The buzz is out everybody, functional training is in. But what is functional training? Everybody seems to have a gimmick, in a moment I’m going to share my gimmick, but seriously, wtf is functional training? A lot of times, programs and trainers are going to angle their reason as to why something is functional. A yogi might tell you that having muscle length is functional for the muscle to optimally perform its duties. A weightlifter may tell you that doing compound movements will make groups of muscles strong, so that when you are presented with a physical challenge in real life, you’ll know how to handle it..and with good form!
So I can buy into these reasons…to a degree. Muscle length is important, and building strong kinetic chains is crucial. But I’m still left with, is it functional? Hyperflaccidity and gargantuan muscles (hypertonicity) don’t seem practical to me. They seem to describe the extreme opposites of the same spectrum. So it has become a passion of mine to figure out what is truly ‘functional’ for myself, my clients, and anybody else I work with. Ask yourself, does whatever exercise or program your teacher is spouting promote improved functionality day-to-day? It seems as if the health and wellness industry has taken two approaches towards applying ‘funcionality’. One is through selling stretching and mobilizing, and the other is through selling strength and ‘fitness’. Neither of which I think contribute to training patterns that truly optimize the way a human body moves.

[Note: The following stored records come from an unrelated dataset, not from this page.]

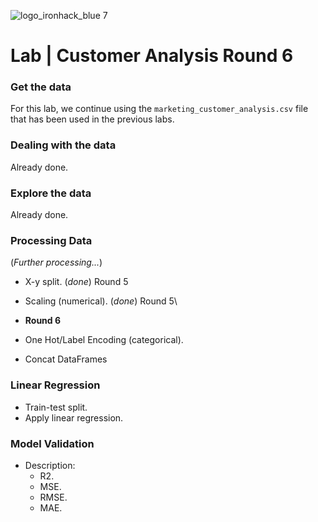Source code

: ![logo_ironhack_blue 7](https://user-images.githubusercontent.com/23629340/40541063-a07a0a8a-601a-11e8-91b5-2f13e4e6b441.png)

# Lab | Customer Analysis Round 6

### Get the data

For this lab, we continue using the `marketing_customer_analysis.csv` file that has been used in the previous labs.

### Dealing with the data

Already done.

### Explore the data

Already done.

### Processing Data

(_Further processing..._)

- X-y split. (_done_) Round 5
- Scaling (numerical). (_done_) Round 5\

- **Round 6**
- One Hot/Label Encoding (categorical).
- Concat DataFrames

### Linear Regression

- Train-test split.
- Apply linear regression.

### Model Validation

- Description:
  - R2.
  - MSE.
  - RMSE.
  - MAE.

Below I’ve outlined some ways in which you can come to the conclusion if your training is working for you. Because at the end of the day, what matters most if how you feel after you train. So run these questions by your trainer.
- Is this training going to be productive for me right now?
- Are the exercises or movements productive?
- Is the training a productive journey?
- Is the current phase producing results and does it feel good in my body?
- Is the program a productive use of time or can we cut some stuff out?
Once again we are in a position that all training could be considered productive for a certain individual or purpose, however we are looking at the context in a holistic manner and not simply identifying an exercise and calling it good or bad as is currently the case. Having said all this, the next section is much heftier and takes you a step further down the rabbit hole of movement and physical well-being. You don’t have to read it, but it is sort of like the red-blue pill debate from The Matrix. The above questions are like the blue pill, it keeps you surface level with you’re training, and will keep you sane..for the time being. The red pill, or the content below (and Functional Training blogs 2, 3, & 4), goes much deeper into the details of how the human organism works, and the why and how we can train for ‘functionality’.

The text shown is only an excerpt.